### WORK ITEM
Return only the lines running from the top of the entries to the line with "Datenbankoperationen, die in", inclusive, exactly as written.

### DATA SECTION
..............................

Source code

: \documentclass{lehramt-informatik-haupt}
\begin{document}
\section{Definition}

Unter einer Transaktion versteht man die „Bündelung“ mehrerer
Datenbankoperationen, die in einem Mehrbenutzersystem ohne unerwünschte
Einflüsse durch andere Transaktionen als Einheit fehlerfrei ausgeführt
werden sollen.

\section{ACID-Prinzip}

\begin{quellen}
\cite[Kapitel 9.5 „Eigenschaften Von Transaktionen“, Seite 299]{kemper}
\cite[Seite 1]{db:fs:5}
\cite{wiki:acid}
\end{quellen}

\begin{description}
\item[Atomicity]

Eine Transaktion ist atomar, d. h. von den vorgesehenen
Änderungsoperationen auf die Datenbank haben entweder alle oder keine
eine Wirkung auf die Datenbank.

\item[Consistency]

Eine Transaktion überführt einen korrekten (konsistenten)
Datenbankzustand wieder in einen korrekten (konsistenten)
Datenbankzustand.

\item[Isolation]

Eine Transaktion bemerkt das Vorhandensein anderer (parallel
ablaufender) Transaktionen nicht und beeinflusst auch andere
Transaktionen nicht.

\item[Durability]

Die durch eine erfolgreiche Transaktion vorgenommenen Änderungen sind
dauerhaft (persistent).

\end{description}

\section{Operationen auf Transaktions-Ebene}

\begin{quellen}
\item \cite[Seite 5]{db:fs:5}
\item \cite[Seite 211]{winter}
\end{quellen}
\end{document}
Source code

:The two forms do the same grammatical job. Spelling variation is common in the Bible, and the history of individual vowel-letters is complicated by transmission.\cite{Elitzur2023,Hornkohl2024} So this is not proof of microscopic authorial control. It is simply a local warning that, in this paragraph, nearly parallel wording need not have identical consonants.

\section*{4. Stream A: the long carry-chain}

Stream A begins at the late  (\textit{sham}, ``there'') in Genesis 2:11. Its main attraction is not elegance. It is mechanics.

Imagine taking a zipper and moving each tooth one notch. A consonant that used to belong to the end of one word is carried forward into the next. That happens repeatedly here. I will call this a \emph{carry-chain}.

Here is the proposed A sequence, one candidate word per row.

..............................

### SOLVED EXERCISE
Source code

: \documentclass{lehramt-informatik-haupt}
\begin{document}
\section{Definition}

Unter einer Transaktion versteht man die „Bündelung“ mehrerer
Datenbankoperationen, die in einem Mehrbenutzersystem ohne unerwünschte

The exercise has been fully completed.